Aquela paz e aquela alegria que o mundo não pode dar, mas que o Senhor Jesus
prometeu aos seus discípulos e lha deu como Ressuscitado, no poder do Espírito.
E o gesto
marcante desta jornada foi o pedido de Francisco a Bartolomeu para que o abençoasse
a si e à Igreja de Roma, a que o Patriarca Ecuménico correspondeu com um visível
ósculo na cabeça do pontífice romano.
Já no dia 30,
no quadro da Divina Liturgia de São João Crisóstomo na Igreja
patriarcal de São Jorge, o Papa Francisco entende que encontrarem-se os dois
irmãos face a face, trocarem o abraço da paz e rezarem um pelo outro
“são dimensões essenciais do caminho para o restabelecimento da plena comunhão
para a qual tendemos”. Estas, entretanto, precedem e acompanham constantemente
a outra dimensão essencial daquele caminho, o do “diálogo teológico”, que não é
“apenas um confronto de ideias”, mas sempre “um encontro entre pessoas com um
nome, um rosto, uma história”.
Francisco acredita
que foi à semelhança das cumplicidades entre André e Pedro que “o caminho de
reconciliação e de paz entre católicos e ortodoxos” fora “inaugurado por um
encontro, por um abraço” entre o Patriarca Ecuménico Atenágoras e o Papa Paulo
VI, há cinquenta anos, em Jerusalém – evento comemorado recentemente com um
encontro entre estes dois chefes, na atualidade, de Igrejas Irmãs “na cidade
onde o Senhor Jesus Cristo morreu e ressuscitou”.
Aludindo ao
decreto conciliar Unitatis
redintegratio, sobre
a busca da unidade de todos os cristãos – “documento fundamental com
que foi aberta uma nova estrada para o encontro entre os católicos e os irmãos
de outras Igrejas e Comunidades eclesiais” – recorda que a Igreja católica passou
a reconhecer que as Igrejas ortodoxas “têm verdadeiros sacramentos e
principalmente, em virtude da sucessão apostólica, o sacerdócio e a Eucaristia,
por meio dos quais permanecem ainda unidas connosco por vínculos muito íntimos
(UR n.º 15).
E Francisco
enuncia o escopo a que pretende chegar, e não mais:
A Igreja católica não tenciona impor qualquer
exigência, exceto a da profissão da fé comum, e que estamos prontos a buscar
juntos, à luz do ensinamento da Escritura e da experiência do primeiro milénio,
as modalidades pelas quais se garanta a necessária unidade da Igreja nas
circunstâncias atuais: a única coisa que a Igreja católica deseja e que eu
procuro como Bispo de Roma, “a Igreja que preside na caridade”, é a comunhão
com as Igrejas ortodoxas.

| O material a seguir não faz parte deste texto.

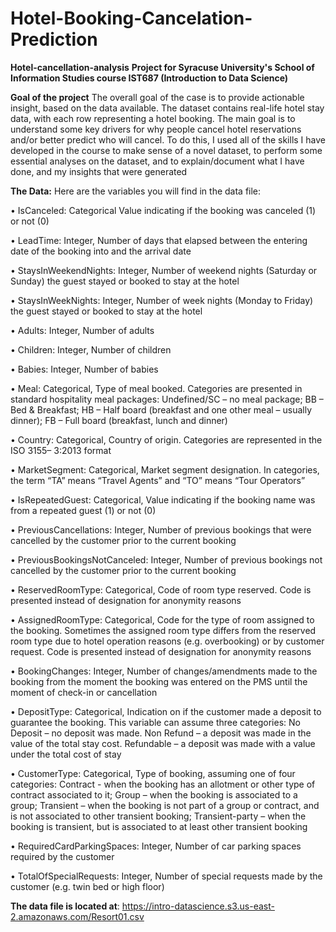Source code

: # Hotel-Booking-Cancelation-Prediction

**Hotel-cancellation-analysis**
**Project for Syracuse University's School of Information Studies course IST687 (Introduction to Data Science)**

**Goal of the project**
The overall goal of the case is to provide actionable insight, based on the data available.
The dataset contains real-life hotel stay data, with each row representing a hotel booking.
The main goal is to understand some key drivers for why people cancel hotel reservations and/or better predict who will cancel. To do this, I used all of the skills I have developed in the course to make sense of a novel dataset, to perform some essential analyses on the dataset, and to explain/document what I have done, and my insights that were generated

**The Data:**
Here are the variables you will find in the data file:

•	IsCanceled: Categorical Value indicating if the booking was canceled (1) or not (0)

•	LeadTime: Integer, Number of days that elapsed between the entering date of the booking into and the arrival date

•	StaysInWeekendNights: Integer, Number of weekend nights (Saturday or Sunday) the guest stayed or booked to stay at the hotel

•	StaysInWeekNights: Integer, Number of week nights (Monday to Friday) the guest stayed or booked to stay at the hotel

•	Adults: Integer, Number of adults

•	Children: Integer, Number of children

•	Babies: Integer, Number of babies

•	Meal: Categorical, Type of meal booked. Categories are presented in standard hospitality meal packages: Undefined/SC – no meal package; BB – Bed & Breakfast; HB – Half board (breakfast and one other meal – usually dinner); FB – Full board (breakfast, lunch and dinner)

•	Country: Categorical, Country of origin. Categories are represented in the ISO 3155– 3:2013 format

•	MarketSegment: Categorical, Market segment designation. In categories, the term “TA” means “Travel Agents” and “TO” means “Tour Operators”

•	IsRepeatedGuest: Categorical, Value indicating if the booking name was from a repeated guest (1) or not (0)

•	PreviousCancellations: Integer, Number of previous bookings that were cancelled by the customer prior to the current booking

•	PreviousBookingsNotCanceled: Integer, Number of previous bookings not cancelled by the customer prior to the current booking

•	ReservedRoomType: Categorical, Code of room type reserved. Code is presented instead of designation for anonymity reasons

•	AssignedRoomType: Categorical, Code for the type of room assigned to the booking. Sometimes the assigned room type differs from the reserved room type due to hotel operation reasons (e.g. overbooking) or by customer request. Code is presented instead of designation for anonymity reasons

•	BookingChanges: Integer, Number of changes/amendments made to the booking from the moment the booking was entered on the PMS until the moment of check-in or cancellation

•	DepositType: Categorical, Indication on if the customer made a deposit to guarantee the booking. This variable can assume three categories: No Deposit – no deposit was made. Non Refund – a deposit was made in the value of the total stay cost. Refundable – a deposit was made with a value under the total cost of stay

•	CustomerType: Categorical, Type of booking, assuming one of four categories: Contract - when the booking has an allotment or other type of contract associated to it; Group – when the booking is associated to a group; Transient – when the booking is not part of a group or contract, and is not associated to other transient booking; Transient-party – when the booking is transient, but is associated to at least other transient booking

•	RequiredCardParkingSpaces: Integer, Number of car parking spaces required by the customer

•	TotalOfSpecialRequests: Integer, Number of special requests made by the customer (e.g. twin bed or high floor)

**The data file is located at**: https://intro-datascience.s3.us-east-2.amazonaws.com/Resort01.csv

Esta comunhão será sempre fruto do amor “que foi
derramado nos nossos corações pelo Espírito Santo que nos foi dado” (Rm 5, 5), amor fraterno que dá expressão
ao vínculo espiritual e transcendente que nos une como discípulos do Senhor.
Depois, o
Papa faz o levantamento das vozes que importa escutar e que apelam “às nossas
Igrejas que vivam plenamente como discípulos do Senhor Jesus Cristo”. A primeira
é a voz dos pobres, a das mulheres e homens que sofrem por desnutrição grave,
pelo desemprego crescente, pela alta percentagem de jovens sem trabalho e pelo
aumento da exclusão social, indutor de atividades criminosas e recrutamento de
terroristas. A segunda é a voz das vítimas dos conflitos em muitas partes do
mundo. Ora, esta voz das vítimas dos conflitos impele-nos a avançar
pressurosamente no caminho de reconciliação e comunhão entre católicos e
ortodoxos. Aliás, teremos dificuldade em anunciar o Evangelho de paz que vem de
Cristo, se entre nós continuarem a existir rivalidades e contendas (cf. Paulo VI, Ex. ap. Evangelium nuntiandi, 77).
Mas uma
terceira voz nos interpela: a dos jovens, a dos jovens que “vivem sem
esperança, dominados pelo desânimo e pela resignação” ou “influenciados pela
cultura dominante”, muitos dos quais “buscam a alegria apenas na posse de bens
materiais e na satisfação das emoções do momento”.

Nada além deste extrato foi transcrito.